BDD use of mirror when depressed.

Focus of attention BDD patients focused on internal impressions and feelings rather than reflection during long sessions – contrast to controls.

BDD more likely to focus on one part of the face.

Distress before and after looking in the mirror Both sessions, BDD more distressed than controls. After long sessions, BDD feeling more distressed.

More distress if they resisted gazing.

Behaviour in front of the mirror Long sessions:

BDD and controls same time engaging with make-up, combing hair, picking spots and feeling skin.

BDD more likely to compare the image in mirror with the one in their mind.

Short sessions:

BDD more likely to use mirror for checking make-up, practising best position to pull and comparing image.

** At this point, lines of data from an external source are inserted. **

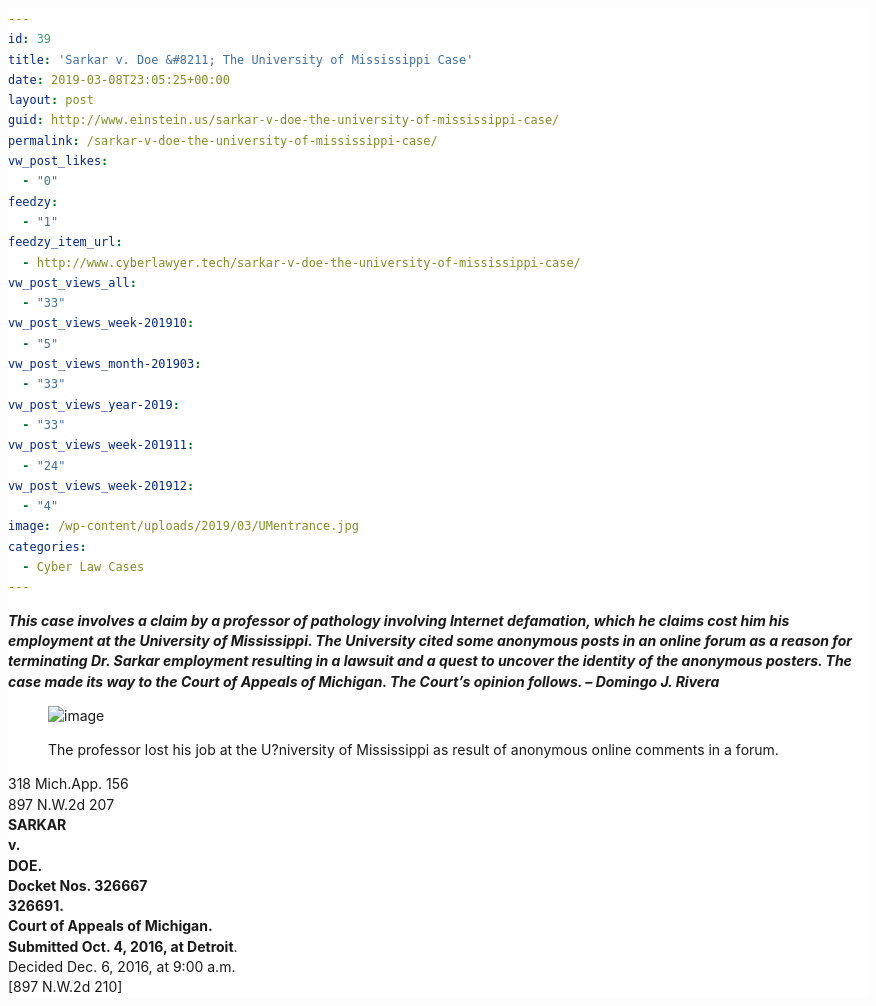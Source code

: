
 ```yaml
---
id: 39
title: 'Sarkar v. Doe &#8211; The University of Mississippi Case'
date: 2019-03-08T23:05:25+00:00
layout: post
guid: http://www.einstein.us/sarkar-v-doe-the-university-of-mississippi-case/
permalink: /sarkar-v-doe-the-university-of-mississippi-case/
vw_post_likes:
  - "0"
feedzy:
  - "1"
feedzy_item_url:
  - http://www.cyberlawyer.tech/sarkar-v-doe-the-university-of-mississippi-case/
vw_post_views_all:
  - "33"
vw_post_views_week-201910:
  - "5"
vw_post_views_month-201903:
  - "33"
vw_post_views_year-2019:
  - "33"
vw_post_views_week-201911:
  - "24"
vw_post_views_week-201912:
  - "4"
image: /wp-content/uploads/2019/03/UMentrance.jpg
categories:
  - Cyber Law Cases
---
```

_**This case involves a claim by a professor of pathology involving Internet defamation, which he claims cost him his employment at the University of Mississippi. The University cited some anonymous posts in an online forum as a reason for terminating Dr. Sarkar employment resulting in a lawsuit and a quest to uncover the identity of the anonymous posters. The case made its way to the Court of Appeals of Michigan. The Court&#8217;s opinion follows. &#8211; Domingo J. Rivera**_<figure class="kg-card kg-image-card kg-card-hascaption">

<img src="http://www.cyberlawyer.tech/content/images/2019/03/UMentrance-1.jpg" class="kg-image" alt="image" /> <figcaption>The professor lost his job at the U?niversity of Mississippi as result of anonymous online comments in a forum.</figcaption></figure> 

318 Mich.App. 156  
897 N.W.2d 207  
**SARKAR  
v.  
DOE.  
Docket Nos. 326667  
326691.  
Court of Appeals of Michigan.  
Submitted Oct. 4, 2016, at Detroit**.  
Decided Dec. 6, 2016, at 9:00 a.m.  
[897 N.W.2d 210]

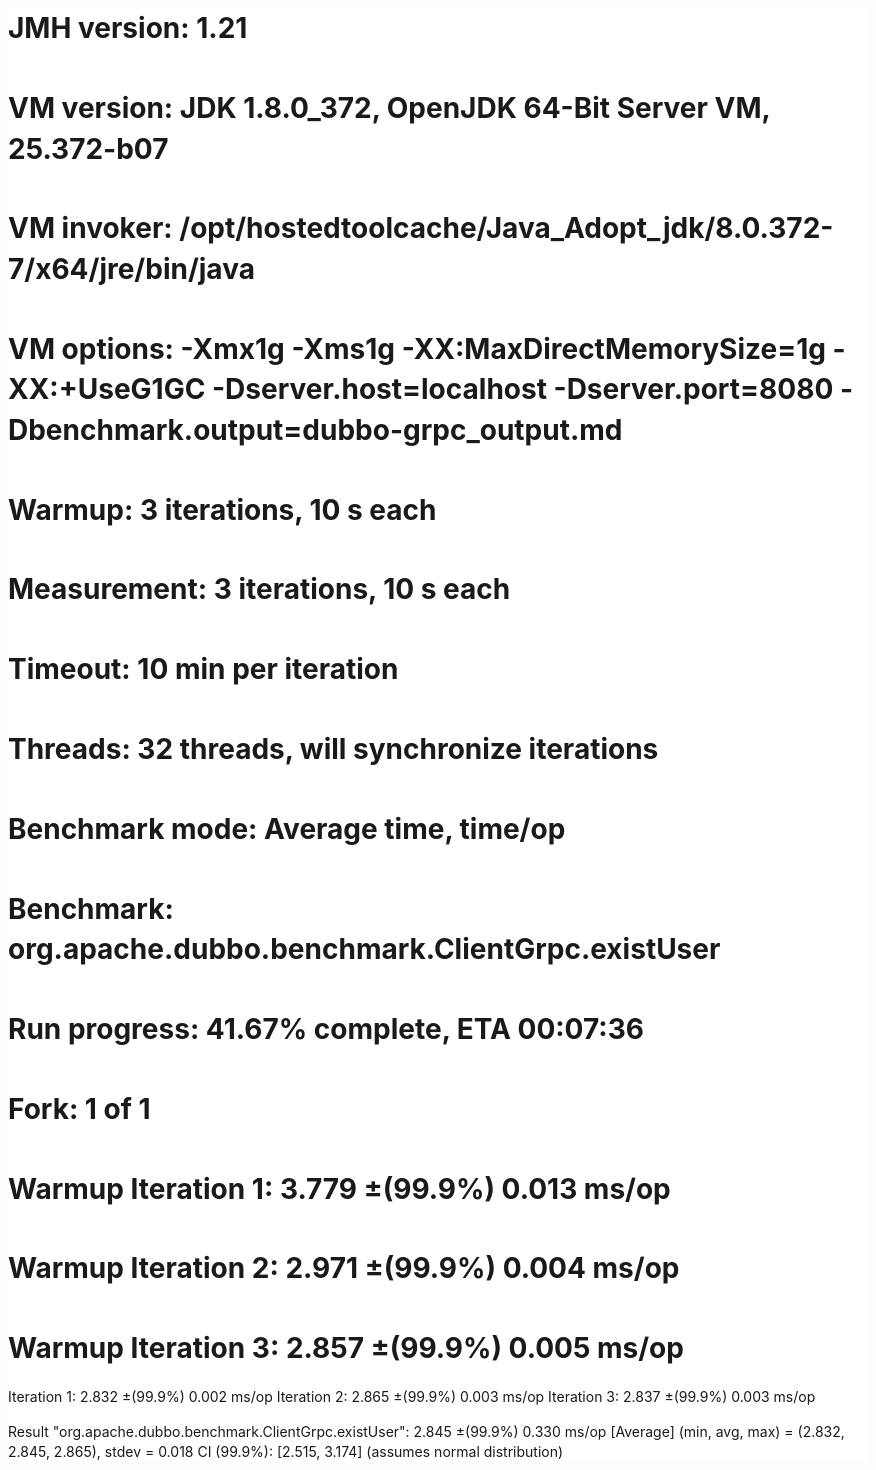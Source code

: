 
# JMH version: 1.21
# VM version: JDK 1.8.0_372, OpenJDK 64-Bit Server VM, 25.372-b07
# VM invoker: /opt/hostedtoolcache/Java_Adopt_jdk/8.0.372-7/x64/jre/bin/java
# VM options: -Xmx1g -Xms1g -XX:MaxDirectMemorySize=1g -XX:+UseG1GC -Dserver.host=localhost -Dserver.port=8080 -Dbenchmark.output=dubbo-grpc_output.md
# Warmup: 3 iterations, 10 s each
# Measurement: 3 iterations, 10 s each
# Timeout: 10 min per iteration
# Threads: 32 threads, will synchronize iterations
# Benchmark mode: Average time, time/op
# Benchmark: org.apache.dubbo.benchmark.ClientGrpc.existUser

# Run progress: 41.67% complete, ETA 00:07:36
# Fork: 1 of 1
# Warmup Iteration   1: 3.779 ±(99.9%) 0.013 ms/op
# Warmup Iteration   2: 2.971 ±(99.9%) 0.004 ms/op
# Warmup Iteration   3: 2.857 ±(99.9%) 0.005 ms/op
Iteration   1: 2.832 ±(99.9%) 0.002 ms/op
Iteration   2: 2.865 ±(99.9%) 0.003 ms/op
Iteration   3: 2.837 ±(99.9%) 0.003 ms/op


Result "org.apache.dubbo.benchmark.ClientGrpc.existUser":
  2.845 ±(99.9%) 0.330 ms/op [Average]
  (min, avg, max) = (2.832, 2.845, 2.865), stdev = 0.018
  CI (99.9%): [2.515, 3.174] (assumes normal distribution)
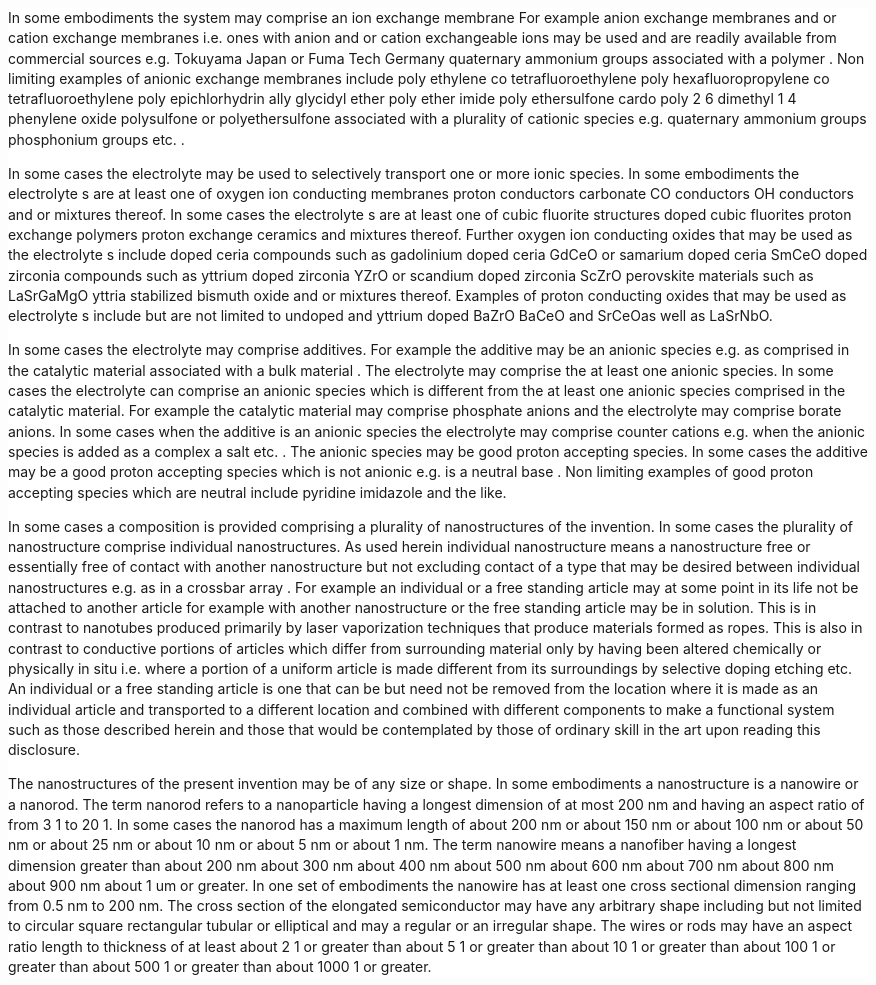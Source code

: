 In some embodiments the system may comprise an ion exchange membrane For example anion exchange membranes and or cation exchange membranes i.e. ones with anion and or cation exchangeable ions may be used and are readily available from commercial sources e.g. Tokuyama Japan or Fuma Tech Germany quaternary ammonium groups associated with a polymer . Non limiting examples of anionic exchange membranes include poly ethylene co tetrafluoroethylene poly hexafluoropropylene co tetrafluoroethylene poly epichlorhydrin ally glycidyl ether poly ether imide poly ethersulfone cardo poly 2 6 dimethyl 1 4 phenylene oxide polysulfone or polyethersulfone associated with a plurality of cationic species e.g. quaternary ammonium groups phosphonium groups etc. .

In some cases the electrolyte may be used to selectively transport one or more ionic species. In some embodiments the electrolyte s are at least one of oxygen ion conducting membranes proton conductors carbonate CO conductors OH conductors and or mixtures thereof. In some cases the electrolyte s are at least one of cubic fluorite structures doped cubic fluorites proton exchange polymers proton exchange ceramics and mixtures thereof. Further oxygen ion conducting oxides that may be used as the electrolyte s include doped ceria compounds such as gadolinium doped ceria GdCeO or samarium doped ceria SmCeO doped zirconia compounds such as yttrium doped zirconia YZrO or scandium doped zirconia ScZrO perovskite materials such as LaSrGaMgO yttria stabilized bismuth oxide and or mixtures thereof. Examples of proton conducting oxides that may be used as electrolyte s include but are not limited to undoped and yttrium doped BaZrO BaCeO and SrCeOas well as LaSrNbO.

In some cases the electrolyte may comprise additives. For example the additive may be an anionic species e.g. as comprised in the catalytic material associated with a bulk material . The electrolyte may comprise the at least one anionic species. In some cases the electrolyte can comprise an anionic species which is different from the at least one anionic species comprised in the catalytic material. For example the catalytic material may comprise phosphate anions and the electrolyte may comprise borate anions. In some cases when the additive is an anionic species the electrolyte may comprise counter cations e.g. when the anionic species is added as a complex a salt etc. . The anionic species may be good proton accepting species. In some cases the additive may be a good proton accepting species which is not anionic e.g. is a neutral base . Non limiting examples of good proton accepting species which are neutral include pyridine imidazole and the like.

In some cases a composition is provided comprising a plurality of nanostructures of the invention. In some cases the plurality of nanostructure comprise individual nanostructures. As used herein individual nanostructure means a nanostructure free or essentially free of contact with another nanostructure but not excluding contact of a type that may be desired between individual nanostructures e.g. as in a crossbar array . For example an individual or a free standing article may at some point in its life not be attached to another article for example with another nanostructure or the free standing article may be in solution. This is in contrast to nanotubes produced primarily by laser vaporization techniques that produce materials formed as ropes. This is also in contrast to conductive portions of articles which differ from surrounding material only by having been altered chemically or physically in situ i.e. where a portion of a uniform article is made different from its surroundings by selective doping etching etc. An individual or a free standing article is one that can be but need not be removed from the location where it is made as an individual article and transported to a different location and combined with different components to make a functional system such as those described herein and those that would be contemplated by those of ordinary skill in the art upon reading this disclosure.

The nanostructures of the present invention may be of any size or shape. In some embodiments a nanostructure is a nanowire or a nanorod. The term nanorod refers to a nanoparticle having a longest dimension of at most 200 nm and having an aspect ratio of from 3 1 to 20 1. In some cases the nanorod has a maximum length of about 200 nm or about 150 nm or about 100 nm or about 50 nm or about 25 nm or about 10 nm or about 5 nm or about 1 nm. The term nanowire means a nanofiber having a longest dimension greater than about 200 nm about 300 nm about 400 nm about 500 nm about 600 nm about 700 nm about 800 nm about 900 nm about 1 um or greater. In one set of embodiments the nanowire has at least one cross sectional dimension ranging from 0.5 nm to 200 nm. The cross section of the elongated semiconductor may have any arbitrary shape including but not limited to circular square rectangular tubular or elliptical and may a regular or an irregular shape. The wires or rods may have an aspect ratio length to thickness of at least about 2 1 or greater than about 5 1 or greater than about 10 1 or greater than about 100 1 or greater than about 500 1 or greater than about 1000 1 or greater.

BDD listed many other behaviours they engaged in e.g. combing eyebrows, washing rituals.

 

Type of light preferred No significant difference.
Type of reflective surface Long sessions:

BDD more likely to use series of mirrors (52.4%) compared to controls (6.7%).

Short sessions:           

Both used shop windows.

BDD reported wide variety of surfaces they would use e.g. cutlery, vehicles.

Mirror avoidance 2/3 of BDD and 14% of controls reported avoiding certain mirrors.

4 typed by BDD:

–       To avoid looking at certain defect.

–       To avoid mirrors labelled bad or unsafe – associated with bad image.

–       Using private mirrors – avoiding those in public.

–       Flipping between avoidance and gazing.

Conclusion:

BDD patients hold several problematic beliefs and behaviours in their mirror use compared to controls.

Mirror gazing in BDD does not follow a simple model of compulsive checking and is best conceptualised as a series of idiosyncratic and complex safety behaviours, that is designed to prevent a feared outcome.

 Strengths:

  • Control: both sample groups were matched by sex and age, therefore individual differences were less likely to affect the results.
  • Standardised procedure: the questionnaire was very standardised when talking about long and short sessions, and it was the same for all participants. Therefore, the results are more likely to be reliable and replicable.
  • Validity: BDD patients were more likely to admit all their mirror-gazing activities because they did not have to reveal information face to face. Therefore, the validity of the results should increase

Weaknesses:

  • Demand characteristics: since it was a case study in a laboratory with researchers present, the patients may have answered differently to real life because they wanted to appear socially desirable.
  • Low generalisability: The results were restricted to sex and age, and probably culture since the PPs were all from the same area. Therefore, the results would not be generalizable to teenagers or people outside of the age studied. The sample was not representative of the population.
  • Low ecological validity: the case study was conducted in a laboratory; therefore, it was not in the natural environment of the participants. This may have contributed to the participants answering differently than they would have in a real life scenario.